Instructions for the task. Hunt through the entries for the word "path" and copy each line in which it appears.

Listed records.
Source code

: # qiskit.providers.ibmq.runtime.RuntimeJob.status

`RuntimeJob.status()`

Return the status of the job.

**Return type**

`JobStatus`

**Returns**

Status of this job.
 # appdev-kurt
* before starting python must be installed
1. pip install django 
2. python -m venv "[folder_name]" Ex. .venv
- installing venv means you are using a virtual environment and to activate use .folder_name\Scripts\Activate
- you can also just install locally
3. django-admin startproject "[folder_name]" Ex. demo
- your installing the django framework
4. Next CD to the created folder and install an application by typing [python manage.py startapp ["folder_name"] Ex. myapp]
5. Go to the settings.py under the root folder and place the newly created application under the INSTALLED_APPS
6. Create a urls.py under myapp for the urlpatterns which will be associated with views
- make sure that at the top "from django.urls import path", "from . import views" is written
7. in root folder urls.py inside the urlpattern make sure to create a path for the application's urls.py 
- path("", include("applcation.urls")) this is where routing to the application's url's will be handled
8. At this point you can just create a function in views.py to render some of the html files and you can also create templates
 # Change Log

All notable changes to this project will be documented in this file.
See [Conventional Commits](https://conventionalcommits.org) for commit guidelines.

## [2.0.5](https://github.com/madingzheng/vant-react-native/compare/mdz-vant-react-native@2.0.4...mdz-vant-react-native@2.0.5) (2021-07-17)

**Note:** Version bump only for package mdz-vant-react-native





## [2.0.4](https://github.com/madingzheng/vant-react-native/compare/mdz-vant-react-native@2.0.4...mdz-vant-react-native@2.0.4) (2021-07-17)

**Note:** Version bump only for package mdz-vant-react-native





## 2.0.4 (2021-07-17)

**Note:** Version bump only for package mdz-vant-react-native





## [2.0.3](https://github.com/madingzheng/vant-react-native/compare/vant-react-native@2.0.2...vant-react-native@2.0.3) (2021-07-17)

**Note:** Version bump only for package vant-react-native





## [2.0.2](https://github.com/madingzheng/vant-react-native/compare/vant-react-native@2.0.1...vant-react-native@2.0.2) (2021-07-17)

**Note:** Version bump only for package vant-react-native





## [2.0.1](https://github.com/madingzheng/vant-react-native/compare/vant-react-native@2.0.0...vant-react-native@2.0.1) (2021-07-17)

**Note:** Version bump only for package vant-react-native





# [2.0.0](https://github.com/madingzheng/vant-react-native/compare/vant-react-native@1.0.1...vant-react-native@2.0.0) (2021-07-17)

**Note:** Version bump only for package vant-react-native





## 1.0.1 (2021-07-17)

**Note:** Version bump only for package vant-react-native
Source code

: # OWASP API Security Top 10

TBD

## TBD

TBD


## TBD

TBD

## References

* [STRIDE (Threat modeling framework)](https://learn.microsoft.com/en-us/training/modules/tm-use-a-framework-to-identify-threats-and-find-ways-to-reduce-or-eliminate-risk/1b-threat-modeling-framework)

Exercise answer.
- make sure that at the top "from django.urls import path", "from . import views" is written
7. in root folder urls.py inside the urlpattern make sure to create a path for the application's urls.py 
- path("", include("applcation.urls")) this is where routing to the application's url's will be handled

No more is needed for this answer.